::: Supplied information :::
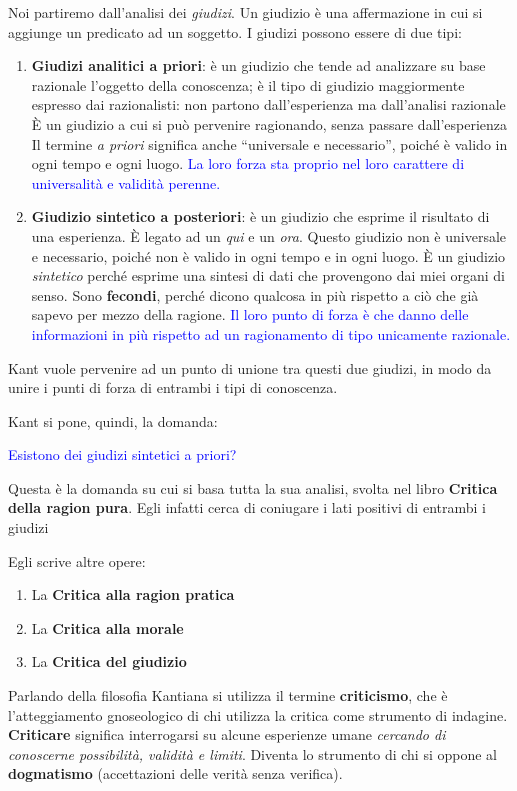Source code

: \documentclass[a4paper, twoside, titlepage]{book}
\renewcommand{\emph}[1]{\textcolor{blue}{#1}}
\begin{document}
Noi partiremo dall’analisi dei \textit{giudizi}. Un giudizio è una affermazione in cui si aggiunge un predicato ad un soggetto.
I giudizi possono essere di due tipi:
\begin{enumerate}
\item \textbf{Giudizi analitici a priori}: è un giudizio che tende ad analizzare su base razionale l’oggetto della conoscenza; è il tipo di giudizio maggiormente espresso dai razionalisti: non partono dall’esperienza ma dall’analisi razionale
È un giudizio a cui si può pervenire ragionando, senza passare dall’esperienza
Il termine \textit{a priori} significa anche “universale e necessario”, poiché è valido in ogni tempo e ogni luogo.
\emph{La loro forza sta proprio nel loro carattere di universalità e validità perenne.}
\item \textbf{Giudizio sintetico a posteriori}: è un giudizio che esprime il risultato di una esperienza.  È legato ad un \textit{qui} e un \textit{ora}. Questo giudizio non è universale e necessario, poiché non è valido in ogni tempo e in ogni luogo. È un giudizio \textit{sintetico} perché esprime una sintesi di dati che provengono dai miei organi di senso. 
Sono \textbf{fecondi}, perché dicono qualcosa in più rispetto a ciò che già sapevo per mezzo della ragione.
\emph{Il loro punto di forza è che danno delle informazioni in più rispetto ad un ragionamento di tipo unicamente razionale.}
\end{enumerate}

Kant vuole pervenire ad un punto di unione tra questi due giudizi, in modo da unire i punti di forza di entrambi i tipi di conoscenza.

Kant si pone, quindi, la domanda:

\emph{Esistono dei giudizi sintetici a priori?}

Questa è la domanda su cui si basa tutta la sua analisi, svolta nel libro \textbf{Critica della ragion pura}.
Egli infatti cerca di coniugare i lati positivi di entrambi i giudizi

Egli scrive altre opere:
\begin{enumerate}
\item La \textbf{Critica alla ragion pratica}
\item La \textbf{Critica alla morale}
\item La \textbf{Critica del giudizio}
\end{enumerate}

Parlando della filosofia Kantiana si utilizza il termine \textbf{criticismo}, che è l’atteggiamento gnoseologico di chi utilizza la critica come strumento di indagine.
\textbf{Criticare} significa interrogarsi su alcune esperienze umane \textit{cercando di conoscerne possibilità, validità e limiti}. Diventa lo strumento di chi si oppone al \textbf{dogmatismo} (accettazioni delle verità senza verifica).
\end{document}
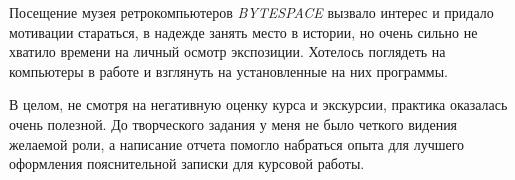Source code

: \documentclass[variant=practice]{bsuir}
\begin{document}
Посещение музея ретрокомпьютеров \textit{BYTESPACE} вызвало интерес и придало
мотивации стараться, в надежде занять место в истории, но очень сильно не
хватило времени на личный осмотр экспозиции. Хотелось поглядеть на компьютеры
в работе и взглянуть на установленные на них программы.

В целом, не смотря на негативную оценку курса и экскурсии, практика оказалась
очень полезной. До творческого задания у меня не было четкого видения желаемой
роли, а написание отчета помогло набраться опыта для лучшего оформления
пояснительной записки для курсовой работы.


\end{document}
:::
[Problem statement]
Show all of the lines above in which "punto" is present.

[Written response]
\emph{Il loro punto di forza è che danno delle informazioni in più rispetto ad un ragionamento di tipo unicamente razionale.}
Kant vuole pervenire ad un punto di unione tra questi due giudizi, in modo da unire i punti di forza di entrambi i tipi di conoscenza.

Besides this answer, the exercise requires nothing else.